Alexi Theodore
Alexi Theodore

Reputation: 1677

Regex: How to find a pattern on words of a certain length

I am certainly not very experienced with regex but I've spent quite a while on this and I usually figure it out by now. I'm guessing someone else will have the answer right away, as my goal is very simple:

I need a simple regex to brute-singularize words (i.e remove -es or -s from the ends). The syntax for this is easy. What gets complicated is restricting it to words that are longer than 3 characters so that "US" doesn't become "U".

Here is what I am testing with:

childrens horses horse bobs us

which should match like so:

childrens horses horse bobs us

This is being done in a POSIX environment (Postgres) so that is also a bit restrictive.

Upvotes: 0

Views: 137

Answers (1)

Aleksandr Medvedev
Aleksandr Medvedev

Reputation: 8978

If I understood you correctly, this should work:

(?<=\w{3})(s|es)\b /i

Be advised that last /i is not part of regex, it's just case-insensitive flag. You also may want to add g and m flags to read entire string.
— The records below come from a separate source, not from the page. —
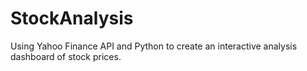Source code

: # StockAnalysis
Using Yahoo Finance API and Python to create an interactive analysis dashboard of stock prices.
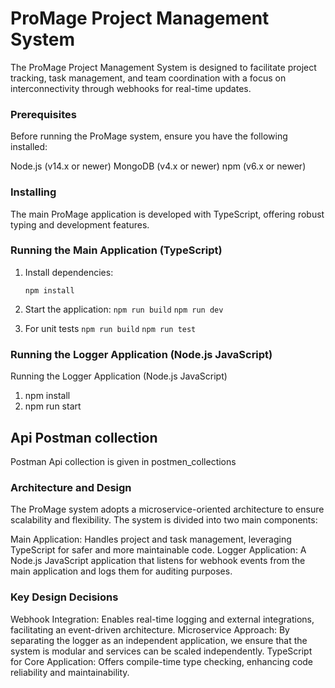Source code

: # ProMage Project Management System

The ProMage Project Management System is designed to facilitate project tracking, task management, and team coordination with a focus on interconnectivity through webhooks for real-time updates.

### Prerequisites

Before running the ProMage system, ensure you have the following installed:

Node.js (v14.x or newer)
MongoDB (v4.x or newer)
npm (v6.x or newer)

### Installing

The main ProMage application is developed with TypeScript, offering robust typing and development features.

### Running the Main Application (TypeScript)

1. Install dependencies:

   `npm install`

2. Start the application:
   `npm run build`
   `npm run dev`

3. For unit tests
   `npm run build`
   `npm run test`

### Running the Logger Application (Node.js JavaScript)

Running the Logger Application (Node.js JavaScript)

1. npm install
2. npm run start

## Api Postman collection

Postman Api collection is given in postmen_collections

### Architecture and Design

The ProMage system adopts a microservice-oriented architecture to ensure scalability and flexibility. The system is divided into two main components:

Main Application: Handles project and task management, leveraging TypeScript for safer and more maintainable code.
Logger Application: A Node.js JavaScript application that listens for webhook events from the main application and logs them for auditing purposes.

### Key Design Decisions

Webhook Integration: Enables real-time logging and external integrations, facilitating an event-driven architecture.
Microservice Approach: By separating the logger as an independent application, we ensure that the system is modular and services can be scaled independently.
TypeScript for Core Application: Offers compile-time type checking, enhancing code reliability and maintainability.
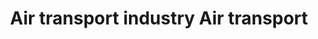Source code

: ---
title: Air transport industry Air transport
longTitle: 'Air transport industry, Air transport'
tags:
- gccommon
relatedTerm:
- "[[Airlines]]"
---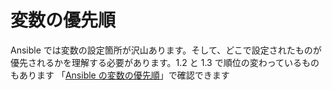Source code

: # 変数の優先順

Ansible では変数の設定箇所が沢山あります。そして、どこで設定されたものが優先されるかを理解する必要があります。1.2 と 1.3 で順位の変わっているものもあります 「[Ansible の変数の優先順](http://blog.1q77.com/2013/10/ansible-precedence-rules/)」で確認できます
Here is the breakdown:

  • (?<=\w{3}) - positive lookbehind, checking that there are 3 characters preceding the following pattern
  • (s|es) - a capture group, looking for characters s or es
  • \b - checking that end of a word follows right after the pattern.

Also be advised that this pattern does not differentiate words which ends with s in singular form (like proteus), and i'm very doubtful this task can be properly done by regular expression only.